Saved entries:
* * *
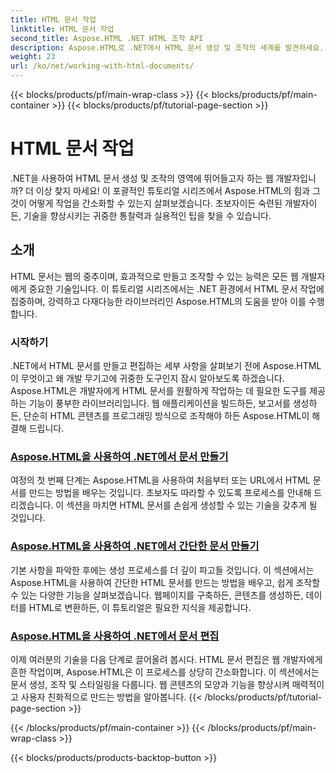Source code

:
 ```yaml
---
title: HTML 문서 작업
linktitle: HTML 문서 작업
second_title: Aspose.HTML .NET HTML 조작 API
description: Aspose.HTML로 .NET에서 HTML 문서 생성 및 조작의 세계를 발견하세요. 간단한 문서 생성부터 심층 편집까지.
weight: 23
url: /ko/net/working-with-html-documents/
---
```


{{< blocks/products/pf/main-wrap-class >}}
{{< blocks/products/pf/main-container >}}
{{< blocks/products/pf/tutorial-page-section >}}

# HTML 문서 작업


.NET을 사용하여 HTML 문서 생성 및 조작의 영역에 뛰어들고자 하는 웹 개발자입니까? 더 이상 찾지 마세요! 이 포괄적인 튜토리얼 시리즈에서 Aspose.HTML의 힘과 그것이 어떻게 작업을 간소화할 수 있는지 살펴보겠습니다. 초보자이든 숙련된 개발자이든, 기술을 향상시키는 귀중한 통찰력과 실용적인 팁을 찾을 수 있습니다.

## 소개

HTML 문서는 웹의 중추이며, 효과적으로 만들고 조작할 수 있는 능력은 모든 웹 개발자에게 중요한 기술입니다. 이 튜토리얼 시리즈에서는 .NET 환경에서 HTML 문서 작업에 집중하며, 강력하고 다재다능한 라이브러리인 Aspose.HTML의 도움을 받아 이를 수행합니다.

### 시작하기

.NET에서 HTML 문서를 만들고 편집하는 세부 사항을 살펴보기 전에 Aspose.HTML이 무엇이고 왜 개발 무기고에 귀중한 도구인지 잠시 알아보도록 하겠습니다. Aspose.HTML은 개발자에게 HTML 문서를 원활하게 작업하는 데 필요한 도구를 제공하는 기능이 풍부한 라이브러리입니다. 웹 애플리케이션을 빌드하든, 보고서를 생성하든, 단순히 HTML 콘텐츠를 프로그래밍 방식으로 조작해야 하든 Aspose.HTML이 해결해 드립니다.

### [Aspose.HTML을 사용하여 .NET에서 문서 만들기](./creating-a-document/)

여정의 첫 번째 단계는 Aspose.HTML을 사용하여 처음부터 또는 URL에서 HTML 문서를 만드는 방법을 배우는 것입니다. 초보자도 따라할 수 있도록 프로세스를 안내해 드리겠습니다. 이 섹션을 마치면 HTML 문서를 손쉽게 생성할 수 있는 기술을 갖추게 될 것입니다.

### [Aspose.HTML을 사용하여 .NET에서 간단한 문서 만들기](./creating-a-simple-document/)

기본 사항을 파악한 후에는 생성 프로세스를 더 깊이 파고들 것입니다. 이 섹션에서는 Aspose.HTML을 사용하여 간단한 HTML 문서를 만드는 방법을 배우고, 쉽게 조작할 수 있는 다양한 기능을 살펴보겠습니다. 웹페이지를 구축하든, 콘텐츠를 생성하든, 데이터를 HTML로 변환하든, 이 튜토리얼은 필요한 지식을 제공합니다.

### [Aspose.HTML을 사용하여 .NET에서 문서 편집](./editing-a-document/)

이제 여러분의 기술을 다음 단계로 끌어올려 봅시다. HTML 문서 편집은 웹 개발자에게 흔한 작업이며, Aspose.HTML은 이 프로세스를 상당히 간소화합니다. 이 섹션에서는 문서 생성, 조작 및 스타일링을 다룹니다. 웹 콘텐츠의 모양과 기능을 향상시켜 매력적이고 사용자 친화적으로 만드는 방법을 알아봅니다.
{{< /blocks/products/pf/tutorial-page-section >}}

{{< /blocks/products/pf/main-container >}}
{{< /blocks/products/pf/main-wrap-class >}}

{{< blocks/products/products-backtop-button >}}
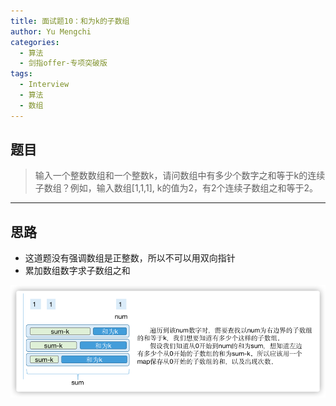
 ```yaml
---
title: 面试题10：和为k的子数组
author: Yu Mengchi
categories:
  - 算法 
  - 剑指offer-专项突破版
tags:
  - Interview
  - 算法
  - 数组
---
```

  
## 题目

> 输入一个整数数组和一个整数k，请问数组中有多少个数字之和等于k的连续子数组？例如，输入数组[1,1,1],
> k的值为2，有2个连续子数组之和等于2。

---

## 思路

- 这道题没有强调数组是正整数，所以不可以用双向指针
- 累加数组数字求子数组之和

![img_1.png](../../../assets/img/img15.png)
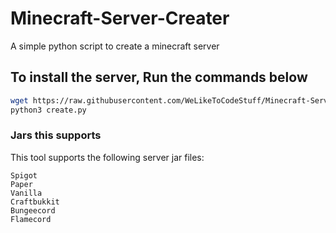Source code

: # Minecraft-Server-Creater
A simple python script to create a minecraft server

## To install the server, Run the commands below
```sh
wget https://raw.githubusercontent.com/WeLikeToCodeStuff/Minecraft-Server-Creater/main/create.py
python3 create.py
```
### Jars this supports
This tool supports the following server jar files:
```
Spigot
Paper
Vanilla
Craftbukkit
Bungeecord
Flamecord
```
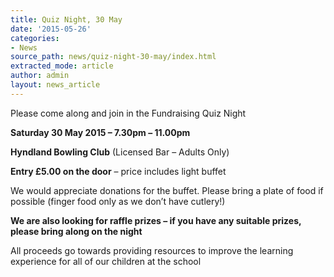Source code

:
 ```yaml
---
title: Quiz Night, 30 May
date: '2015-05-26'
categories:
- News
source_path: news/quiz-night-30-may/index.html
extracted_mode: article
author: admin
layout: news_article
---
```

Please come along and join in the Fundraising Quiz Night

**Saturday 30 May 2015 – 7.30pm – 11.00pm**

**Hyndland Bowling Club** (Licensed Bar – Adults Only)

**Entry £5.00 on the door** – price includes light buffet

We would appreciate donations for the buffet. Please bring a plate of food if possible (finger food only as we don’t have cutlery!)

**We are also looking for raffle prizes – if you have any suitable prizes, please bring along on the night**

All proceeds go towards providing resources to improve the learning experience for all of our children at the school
* * *
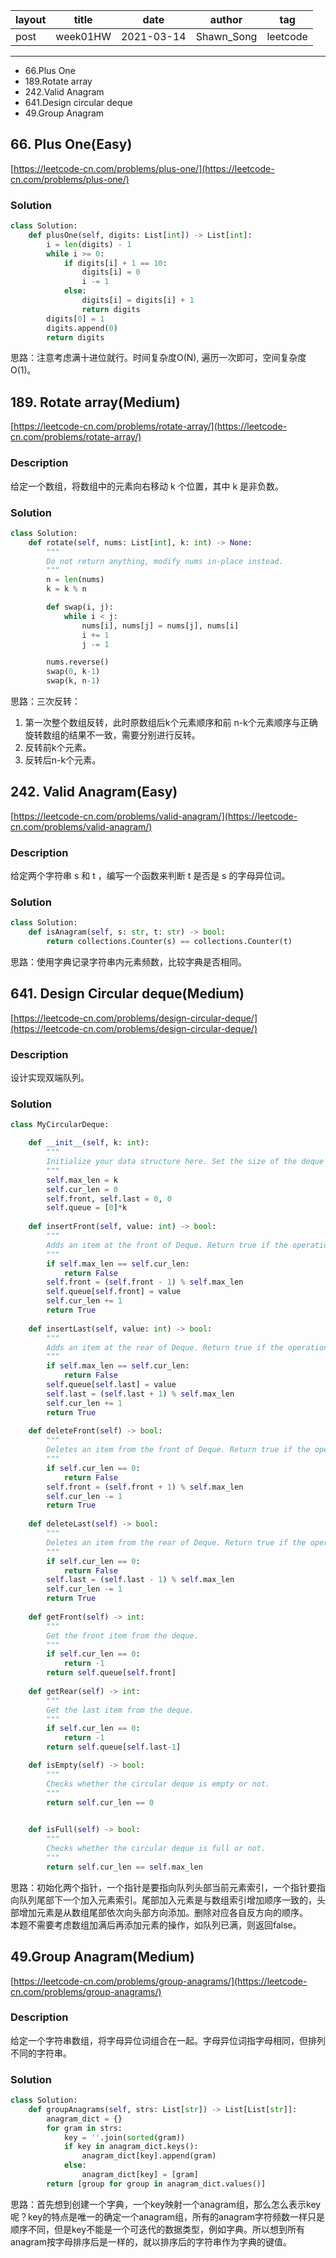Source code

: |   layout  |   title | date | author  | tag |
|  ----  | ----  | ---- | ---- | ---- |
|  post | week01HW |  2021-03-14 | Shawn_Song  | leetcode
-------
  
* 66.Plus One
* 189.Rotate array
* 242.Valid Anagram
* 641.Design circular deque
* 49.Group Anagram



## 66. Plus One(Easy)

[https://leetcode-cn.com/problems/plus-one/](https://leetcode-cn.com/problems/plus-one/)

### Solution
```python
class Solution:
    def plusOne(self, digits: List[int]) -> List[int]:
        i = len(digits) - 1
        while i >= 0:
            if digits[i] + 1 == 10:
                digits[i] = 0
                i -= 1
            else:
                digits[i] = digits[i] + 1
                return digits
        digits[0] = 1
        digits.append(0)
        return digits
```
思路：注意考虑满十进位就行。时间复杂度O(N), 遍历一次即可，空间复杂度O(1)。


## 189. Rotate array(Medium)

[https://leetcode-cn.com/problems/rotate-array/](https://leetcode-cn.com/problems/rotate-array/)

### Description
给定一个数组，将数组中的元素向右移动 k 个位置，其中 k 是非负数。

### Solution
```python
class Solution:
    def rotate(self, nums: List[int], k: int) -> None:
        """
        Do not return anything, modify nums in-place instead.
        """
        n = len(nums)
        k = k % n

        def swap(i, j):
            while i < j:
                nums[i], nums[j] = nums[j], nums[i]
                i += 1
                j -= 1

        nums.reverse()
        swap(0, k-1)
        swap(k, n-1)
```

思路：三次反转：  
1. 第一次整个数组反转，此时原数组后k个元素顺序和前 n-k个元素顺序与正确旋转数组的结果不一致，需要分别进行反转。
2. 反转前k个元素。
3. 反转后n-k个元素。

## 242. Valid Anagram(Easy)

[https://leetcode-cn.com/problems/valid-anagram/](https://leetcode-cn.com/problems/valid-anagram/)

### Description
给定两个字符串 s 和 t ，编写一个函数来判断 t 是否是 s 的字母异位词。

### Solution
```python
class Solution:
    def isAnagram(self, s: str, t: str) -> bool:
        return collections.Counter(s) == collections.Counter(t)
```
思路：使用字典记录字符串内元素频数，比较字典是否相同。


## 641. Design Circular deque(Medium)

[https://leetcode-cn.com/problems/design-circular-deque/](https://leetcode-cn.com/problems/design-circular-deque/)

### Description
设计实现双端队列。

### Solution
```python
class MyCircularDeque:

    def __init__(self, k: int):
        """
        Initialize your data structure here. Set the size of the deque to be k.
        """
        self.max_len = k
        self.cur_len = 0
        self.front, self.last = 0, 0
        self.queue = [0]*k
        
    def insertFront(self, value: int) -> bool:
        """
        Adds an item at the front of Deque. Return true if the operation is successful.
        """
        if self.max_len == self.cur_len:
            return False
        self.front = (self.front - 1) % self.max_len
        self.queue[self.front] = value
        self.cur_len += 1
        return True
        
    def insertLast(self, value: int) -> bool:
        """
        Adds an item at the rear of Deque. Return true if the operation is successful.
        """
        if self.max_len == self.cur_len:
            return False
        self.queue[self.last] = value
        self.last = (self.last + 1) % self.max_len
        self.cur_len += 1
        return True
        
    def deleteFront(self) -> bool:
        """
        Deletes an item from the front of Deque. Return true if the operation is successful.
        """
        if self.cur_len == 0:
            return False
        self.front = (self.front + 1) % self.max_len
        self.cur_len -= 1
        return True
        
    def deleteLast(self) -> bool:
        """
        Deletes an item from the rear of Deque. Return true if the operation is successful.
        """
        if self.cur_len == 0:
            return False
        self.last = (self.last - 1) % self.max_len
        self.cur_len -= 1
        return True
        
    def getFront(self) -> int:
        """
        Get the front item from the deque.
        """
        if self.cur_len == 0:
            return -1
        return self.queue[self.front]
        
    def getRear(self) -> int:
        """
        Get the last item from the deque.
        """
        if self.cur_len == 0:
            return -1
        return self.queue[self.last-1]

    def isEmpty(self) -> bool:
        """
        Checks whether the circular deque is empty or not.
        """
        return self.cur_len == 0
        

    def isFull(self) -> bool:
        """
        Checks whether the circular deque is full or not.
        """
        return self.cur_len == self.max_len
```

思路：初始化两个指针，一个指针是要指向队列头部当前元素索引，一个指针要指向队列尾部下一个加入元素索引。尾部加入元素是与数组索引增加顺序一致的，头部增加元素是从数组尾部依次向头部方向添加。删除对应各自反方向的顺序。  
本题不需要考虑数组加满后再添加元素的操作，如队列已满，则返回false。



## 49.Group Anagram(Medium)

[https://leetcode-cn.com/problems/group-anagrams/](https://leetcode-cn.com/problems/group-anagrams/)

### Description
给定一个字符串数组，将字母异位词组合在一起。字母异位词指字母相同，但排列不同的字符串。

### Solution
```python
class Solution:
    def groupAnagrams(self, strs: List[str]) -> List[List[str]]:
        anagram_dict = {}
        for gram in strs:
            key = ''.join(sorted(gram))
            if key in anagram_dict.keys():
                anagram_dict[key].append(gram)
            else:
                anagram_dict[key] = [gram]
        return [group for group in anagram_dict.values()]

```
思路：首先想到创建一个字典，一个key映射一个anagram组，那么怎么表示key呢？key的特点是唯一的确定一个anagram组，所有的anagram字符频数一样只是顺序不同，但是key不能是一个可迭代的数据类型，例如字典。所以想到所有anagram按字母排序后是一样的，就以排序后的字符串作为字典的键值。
* * *
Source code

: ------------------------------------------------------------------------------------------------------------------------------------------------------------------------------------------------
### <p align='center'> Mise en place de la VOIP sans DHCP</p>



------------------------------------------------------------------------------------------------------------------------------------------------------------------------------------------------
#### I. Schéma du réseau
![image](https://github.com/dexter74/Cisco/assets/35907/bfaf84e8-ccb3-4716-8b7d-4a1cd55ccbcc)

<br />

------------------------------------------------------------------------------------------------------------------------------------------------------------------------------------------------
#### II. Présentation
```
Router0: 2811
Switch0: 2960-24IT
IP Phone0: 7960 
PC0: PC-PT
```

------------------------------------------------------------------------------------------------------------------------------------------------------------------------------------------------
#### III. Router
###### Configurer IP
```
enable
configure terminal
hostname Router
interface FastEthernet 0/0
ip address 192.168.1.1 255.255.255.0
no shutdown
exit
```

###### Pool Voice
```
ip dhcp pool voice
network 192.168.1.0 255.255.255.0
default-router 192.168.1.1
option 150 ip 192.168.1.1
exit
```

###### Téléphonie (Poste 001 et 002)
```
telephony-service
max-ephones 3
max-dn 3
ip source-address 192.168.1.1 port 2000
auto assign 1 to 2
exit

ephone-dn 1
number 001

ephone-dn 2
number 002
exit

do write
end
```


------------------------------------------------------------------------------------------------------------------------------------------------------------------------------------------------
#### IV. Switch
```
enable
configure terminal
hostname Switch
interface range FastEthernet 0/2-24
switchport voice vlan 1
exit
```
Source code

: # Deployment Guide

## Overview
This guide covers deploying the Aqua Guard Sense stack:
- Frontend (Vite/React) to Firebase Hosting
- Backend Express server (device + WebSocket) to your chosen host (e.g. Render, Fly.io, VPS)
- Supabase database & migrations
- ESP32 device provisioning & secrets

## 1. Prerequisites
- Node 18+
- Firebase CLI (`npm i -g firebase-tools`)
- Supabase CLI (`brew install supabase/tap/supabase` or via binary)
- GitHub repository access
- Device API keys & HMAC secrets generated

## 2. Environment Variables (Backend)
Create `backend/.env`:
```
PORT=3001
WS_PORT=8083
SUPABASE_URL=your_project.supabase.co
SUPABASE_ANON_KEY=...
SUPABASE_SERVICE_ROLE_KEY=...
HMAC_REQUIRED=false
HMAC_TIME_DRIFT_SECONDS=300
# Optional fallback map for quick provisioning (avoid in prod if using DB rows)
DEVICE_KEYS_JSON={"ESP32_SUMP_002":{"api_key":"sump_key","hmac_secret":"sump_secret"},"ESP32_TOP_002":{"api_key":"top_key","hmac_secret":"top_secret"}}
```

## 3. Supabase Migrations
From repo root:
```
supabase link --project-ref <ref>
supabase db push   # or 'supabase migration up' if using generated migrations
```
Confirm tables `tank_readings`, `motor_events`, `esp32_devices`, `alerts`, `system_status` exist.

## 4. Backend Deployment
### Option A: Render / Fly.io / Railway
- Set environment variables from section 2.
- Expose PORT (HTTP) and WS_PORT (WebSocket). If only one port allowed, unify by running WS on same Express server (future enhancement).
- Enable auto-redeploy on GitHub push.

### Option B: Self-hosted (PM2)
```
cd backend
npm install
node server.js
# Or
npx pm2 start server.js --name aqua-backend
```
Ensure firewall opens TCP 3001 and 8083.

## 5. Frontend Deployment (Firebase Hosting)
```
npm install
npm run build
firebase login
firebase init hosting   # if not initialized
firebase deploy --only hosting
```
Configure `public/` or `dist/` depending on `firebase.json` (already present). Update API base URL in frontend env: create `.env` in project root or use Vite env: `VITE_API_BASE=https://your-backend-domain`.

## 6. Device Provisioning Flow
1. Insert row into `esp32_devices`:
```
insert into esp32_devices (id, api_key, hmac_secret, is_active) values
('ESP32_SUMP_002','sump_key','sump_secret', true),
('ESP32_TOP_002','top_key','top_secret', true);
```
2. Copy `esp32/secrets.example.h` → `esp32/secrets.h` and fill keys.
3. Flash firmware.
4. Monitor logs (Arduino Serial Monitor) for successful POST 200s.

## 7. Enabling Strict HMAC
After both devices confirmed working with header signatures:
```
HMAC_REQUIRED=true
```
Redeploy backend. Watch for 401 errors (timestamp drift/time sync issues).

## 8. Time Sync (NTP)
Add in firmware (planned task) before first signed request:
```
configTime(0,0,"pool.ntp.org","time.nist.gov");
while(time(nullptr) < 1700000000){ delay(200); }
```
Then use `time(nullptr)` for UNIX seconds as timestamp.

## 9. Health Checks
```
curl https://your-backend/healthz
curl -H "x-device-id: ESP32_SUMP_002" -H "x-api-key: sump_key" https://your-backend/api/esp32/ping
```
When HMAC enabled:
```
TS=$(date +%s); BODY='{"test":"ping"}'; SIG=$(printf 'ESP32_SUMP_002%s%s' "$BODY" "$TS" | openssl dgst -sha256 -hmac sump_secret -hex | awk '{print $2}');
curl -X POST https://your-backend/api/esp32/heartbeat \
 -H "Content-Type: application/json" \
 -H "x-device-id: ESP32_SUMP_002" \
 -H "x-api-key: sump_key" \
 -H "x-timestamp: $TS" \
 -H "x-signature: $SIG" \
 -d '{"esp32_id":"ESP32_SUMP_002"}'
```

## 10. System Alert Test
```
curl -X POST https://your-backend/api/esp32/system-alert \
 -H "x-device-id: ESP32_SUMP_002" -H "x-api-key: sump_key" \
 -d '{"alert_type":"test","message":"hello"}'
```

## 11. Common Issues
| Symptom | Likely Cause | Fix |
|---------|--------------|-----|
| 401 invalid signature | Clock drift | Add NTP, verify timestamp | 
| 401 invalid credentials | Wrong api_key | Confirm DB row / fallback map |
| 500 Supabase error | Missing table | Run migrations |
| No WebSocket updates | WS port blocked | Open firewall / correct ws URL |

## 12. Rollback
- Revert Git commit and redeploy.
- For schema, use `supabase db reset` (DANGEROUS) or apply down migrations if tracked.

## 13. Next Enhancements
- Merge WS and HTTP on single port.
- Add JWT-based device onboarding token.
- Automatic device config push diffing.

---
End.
* * *
Exercise aim: What is needed is the number of lines in the records that contain the string "array", stated with nothing else.

Written solution: 3